Schwimmhalle sollte abgerissen werden

Solange haftet jetzt die Lüvest GmbH, sollte auf dem Gelände etwas passieren, erklärt der Gerichtssprecher. Warum die Firma so ein Areal überhaupt erst gekauft hat, kann er sich nicht vorstellen. Immerhin ist aber bereits ein Geldbetrag an das Gericht geflossen, zehn Prozent der Ersteigerungssumme muss der Käufer als Sicherheit gleich bezahlen.

Bei der ersten Versteigerung im Mai dieses Jahres hatte auch die Stadt Löbau mitgeboten. Sie wollte das Gelände erwerben als Ausgleichsfläche für das neue Gewerbegebiet, das an der B178 entstehen soll. Die Schwimmhalle sollte dafür abgerissen werden.
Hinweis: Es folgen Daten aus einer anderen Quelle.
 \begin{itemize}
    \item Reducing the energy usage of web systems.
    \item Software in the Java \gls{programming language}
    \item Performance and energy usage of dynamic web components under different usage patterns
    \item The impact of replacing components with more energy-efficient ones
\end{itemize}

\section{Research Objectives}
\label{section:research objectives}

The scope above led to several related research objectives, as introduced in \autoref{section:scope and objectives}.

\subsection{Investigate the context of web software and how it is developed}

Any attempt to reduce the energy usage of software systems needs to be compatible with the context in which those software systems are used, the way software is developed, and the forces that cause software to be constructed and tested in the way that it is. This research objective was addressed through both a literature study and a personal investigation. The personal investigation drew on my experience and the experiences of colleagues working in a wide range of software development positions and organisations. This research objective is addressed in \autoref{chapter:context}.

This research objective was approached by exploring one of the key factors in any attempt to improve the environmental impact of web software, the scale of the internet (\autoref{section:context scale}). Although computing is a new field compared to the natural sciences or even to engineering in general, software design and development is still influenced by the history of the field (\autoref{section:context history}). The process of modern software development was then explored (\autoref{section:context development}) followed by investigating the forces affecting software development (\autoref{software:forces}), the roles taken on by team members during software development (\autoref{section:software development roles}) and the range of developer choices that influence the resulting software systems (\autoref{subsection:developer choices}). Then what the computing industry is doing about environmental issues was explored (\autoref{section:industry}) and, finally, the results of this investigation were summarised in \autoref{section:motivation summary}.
Werden Flächen durch so einen Bau versiegelt, muss anderswo Ausgleich geschaffen werden. Die Stadt hatte deshalb bereits Privateigentümer gesucht, die bereit wären, nicht genutzte Brachen abzugeben. Die könnten dann zum Ausgleich abgerissen werden.
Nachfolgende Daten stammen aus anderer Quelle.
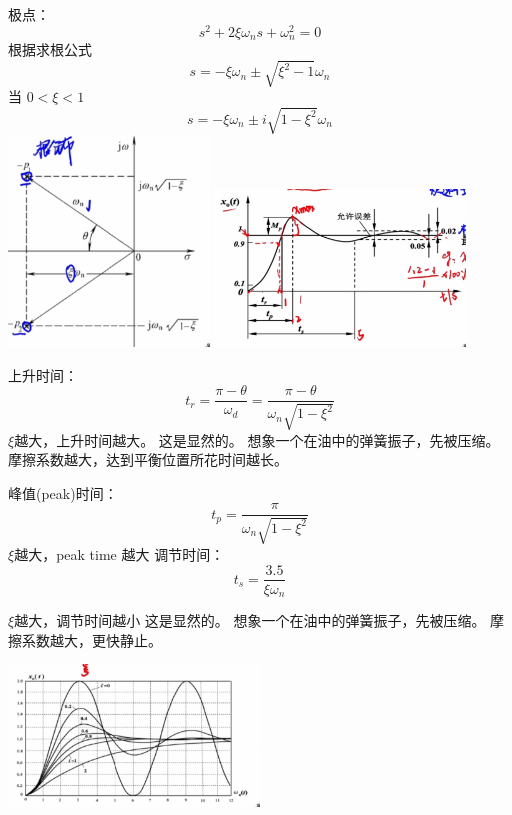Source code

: 极点：
\begin{equation*}
	 s^2 + 2 \xi \omega_n s + \omega_n^2 = 0
\end{equation*}
根据求根公式
\begin{equation*}
	s = -\xi \omega_n \pm \sqrt{\xi^2 -1} \omega_n
\end{equation*}
当 \(0< \xi < 1\)
\begin{equation*}
	s = -\xi \omega_n \pm i \sqrt{1 - \xi^2 } \omega_n
\end{equation*}
\includegraphics[width=0.4\textwidth]{figures/2021-09-23T004059+0800.png}
\includegraphics[width=0.5\textwidth]{figures/2021-09-23T004313+0800.png}

上升时间：
\begin{equation*}
	t_r = \frac{\pi - \theta}{ \omega_d } = \frac{\pi - \theta}{ \omega_n \sqrt{1 - \xi^2} }
\end{equation*}
\(\xi\)越大，上升时间越大。
这是显然的。
想象一个在油中的弹簧振子，先被压缩。
摩擦系数越大，达到平衡位置所花时间越长。

峰值(peak)时间：
\begin{equation}
	t_p = \frac{\pi}{ \omega_n \sqrt{1-\xi^2} }
\end{equation}
\(\xi\)越大，peak time 越大
调节时间：
\begin{equation*}
	t_s = \frac{3.5}{\xi \omega_n}
\end{equation*}

\(\xi\)越大，调节时间越小
这是显然的。
想象一个在油中的弹簧振子，先被压缩。
摩擦系数越大，更快静止。

\includegraphics[width=0.5\textwidth]{figures/2021-09-23T011056+0800.png}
Wird die Stadt wieder mitbieten?

Mit der erneuten Versteigerung bietet sich nun für die Stadt die Chance, wieder mitzubieten und so doch noch zu den Ausgleichsflächen zu kommen und mit der Schwimmhalle auch einen großen Schandfleck verschwinden zu lassen.

Zurzeit könne man aber noch nicht sagen, ob die Stadt sich erneut an einer Versteigerung beteiligen will, so Stadtsprecherin Eva Mentele auf Nachfrage. Der ganze Prozess werde jetzt eine Weile dauern, bis es einen erneuten Termin gibt. "Das entscheiden wir dann zu gegebener Zeit", so Mentele.